── Data for this exercise

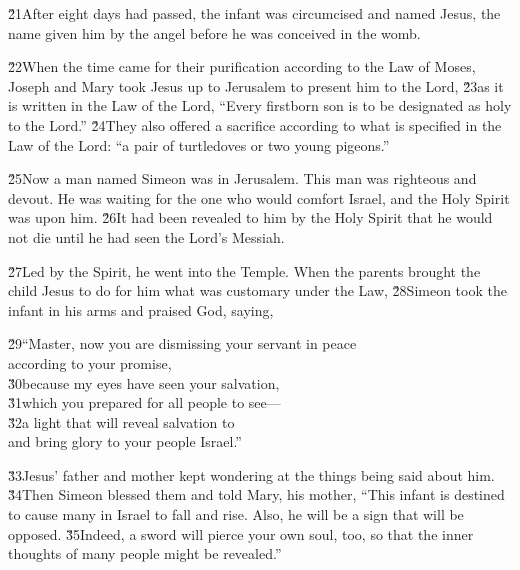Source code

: \v{21}After eight days had passed, the infant was circumcised and named Jesus, the name given him by the angel before he was conceived in the womb.

\v{22}When the time came for their purification according to the Law of Moses, Joseph and Mary took Jesus up to Jerusalem to present him to the Lord, \v{23}as it is written in the Law of the Lord, ``Every firstborn son is to be designated as holy to the Lord.'' \v{24}They also offered a sacrifice according to what is specified in the Law of the Lord: ``a pair of turtledoves or two young pigeons.''

\v{25}Now a man named Simeon was in Jerusalem. This man was righteous and devout. He was waiting for the one who would comfort Israel, and the Holy Spirit was upon him. \v{26}It had been revealed to him by the Holy Spirit that he would not die until he had seen the Lord's Messiah.

\v{27}Led by the Spirit, he went into the Temple. When the parents brought the child Jesus to do for him what was customary under the Law, \v{28}Simeon took the infant in his arms and praised God, saying,

\begin{poetry}
\poeml \v{29}``Master, now you are dismissing your servant in peace \\
\poemll    according to your promise, \\
\poeml \v{30}because my eyes have seen your salvation, \\
\poeml \v{31}which you prepared for all people to see--- \\
\poeml \v{32}a light that will reveal salvation to  \\
\poemll    and bring glory to your people Israel.''
\end{poetry}

\v{33}Jesus' father and mother kept wondering at the things being said about him. \v{34}Then Simeon blessed them and told Mary, his mother, ``This infant is destined to cause many in Israel to fall and rise. Also, he will be a sign that will be opposed. \v{35}Indeed, a sword will pierce your own soul, too, so that the inner thoughts of many people might be revealed.''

────

§ **To do**
Pictures are to be dropped; the lines from the start of the entries above through the line with "in the womb." are to be given again verbatim.

§ **Expected answer**
Source code

: \v{21}After eight days had passed, the infant was circumcised and named Jesus, the name given him by the angel before he was conceived in the womb.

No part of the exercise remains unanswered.